# Advice on new clubs?



## JESSIE P (Jul 13, 2010)

Hello!


I have taken quite a bit of time of the game. Looking to really get back into the game because of how much I used to enjoy it. Needless to say over the years my clubs have come up missing . So with that being said I am going to branch out and buy some new stuff. I have never been a very good long iron hitter. I was looking into the Adams I-DEA irons. I have always loved the feel of a Carbite, and Odyssey putters. Could anyone suggest and good set of irons, forgiving driver, and fairway woods for a come back tour? I'm currently 28 years old, have a lot of work ahead of me here. Looking for something to really help me out as far as forgiveness and something I could use for awhile. Thanks for all replies in advance.


----------



## FrogsHair (Mar 4, 2010)

I am not bashful. Over the years I have tried Ping, Taylormade, Callaway, and others. To be honest, I went through those clubs quite a few years ago. I currently play Tour Edge equipment. Geo Max 2 irons 5-LW. My 4 iron is a Tour Edge JMax Ironwood. I have played the TE stuff for the past 10+ years, and have no plans to change brands. Just good, solid, forgiving equipment. Their pricing will still allow you to feed your family. Now if you want to spend a lot of money, TE also has their "Exotic" line of clubs which are priced along the same lines as the bigger club companies. I have been able to text their Exotics, and will repeat what I told the folks who sent them to me to try out. They don't play any better for me than the Geo Max line. 

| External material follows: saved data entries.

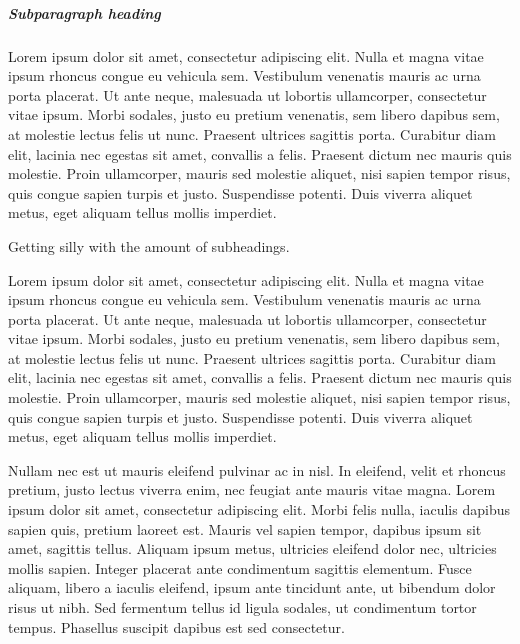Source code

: \documentclass[doc,longtable]{apa6}
\begin{document}
\subparagraph{Subparagraph heading}\label{subparagraph-heading}

Lorem ipsum dolor sit amet, consectetur adipiscing elit. Nulla et magna vitae ipsum rhoncus congue eu vehicula sem. Vestibulum venenatis mauris ac urna porta placerat. Ut ante neque, malesuada ut lobortis ullamcorper, consectetur vitae ipsum. Morbi sodales, justo eu pretium venenatis, sem libero dapibus sem, at molestie lectus felis ut nunc. Praesent ultrices sagittis porta. Curabitur diam elit, lacinia nec egestas sit amet, convallis a felis. Praesent dictum nec mauris quis molestie. Proin ullamcorper, mauris sed molestie aliquet, nisi sapien tempor risus, quis congue sapien turpis et justo. Suspendisse potenti. Duis viverra aliquet metus, eget aliquam tellus mollis imperdiet.

Getting silly with the amount of subheadings.

Lorem ipsum dolor sit amet, consectetur adipiscing elit. Nulla et magna vitae ipsum rhoncus congue eu vehicula sem. Vestibulum venenatis mauris ac urna porta placerat. Ut ante neque, malesuada ut lobortis ullamcorper, consectetur vitae ipsum. Morbi sodales, justo eu pretium venenatis, sem libero dapibus sem, at molestie lectus felis ut nunc. Praesent ultrices sagittis porta. Curabitur diam elit, lacinia nec egestas sit amet, convallis a felis. Praesent dictum nec mauris quis molestie. Proin ullamcorper, mauris sed molestie aliquet, nisi sapien tempor risus, quis congue sapien turpis et justo. Suspendisse potenti. Duis viverra aliquet metus, eget aliquam tellus mollis imperdiet.

Nullam nec est ut mauris eleifend pulvinar ac in nisl. In eleifend, velit et rhoncus pretium, justo lectus viverra enim, nec feugiat ante mauris vitae magna. Lorem ipsum dolor sit amet, consectetur adipiscing elit. Morbi felis nulla, iaculis dapibus sapien quis, pretium laoreet est. Mauris vel sapien tempor, dapibus ipsum sit amet, sagittis tellus. Aliquam ipsum metus, ultricies eleifend dolor nec, ultricies mollis sapien. Integer placerat ante condimentum sagittis elementum. Fusce aliquam, libero a iaculis eleifend, ipsum ante tincidunt ante, ut bibendum dolor risus ut nibh. Sed fermentum tellus id ligula sodales, ut condimentum tortor tempus. Phasellus suscipit dapibus est sed consectetur.

\newpage

\printbibliography[title=References]
\end{document}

Personally I don't think one brand of club is any better than another, as long as the clubs are fitted to the golfer's swing. If a golfer is not going to get fitted, then a less expensive set of clubs will probably play the same, as a more expensive set. I just don't believe the price of a set of clubs has an impact on the score a golfer will shoot......all other things being equal. I was in Texas on business, and was invited to play at Colonial. Couldn't pass that up, but I had no clubs with me. So, I stopped off at a place called Academy Sports, and I purchased a set of "Womens" clubs for $89. 14 clubs and a bag. I shot an 88 with them. Why womens clubs? Because of the shaft flex, and I left them in Texas for my niece to have since she was planning on taking up the game.

As for my woods, I have a local club builder who knows my swing pretty well who build components for me. Again, you can't beat fitted clubs, (putter, woods, or irons) 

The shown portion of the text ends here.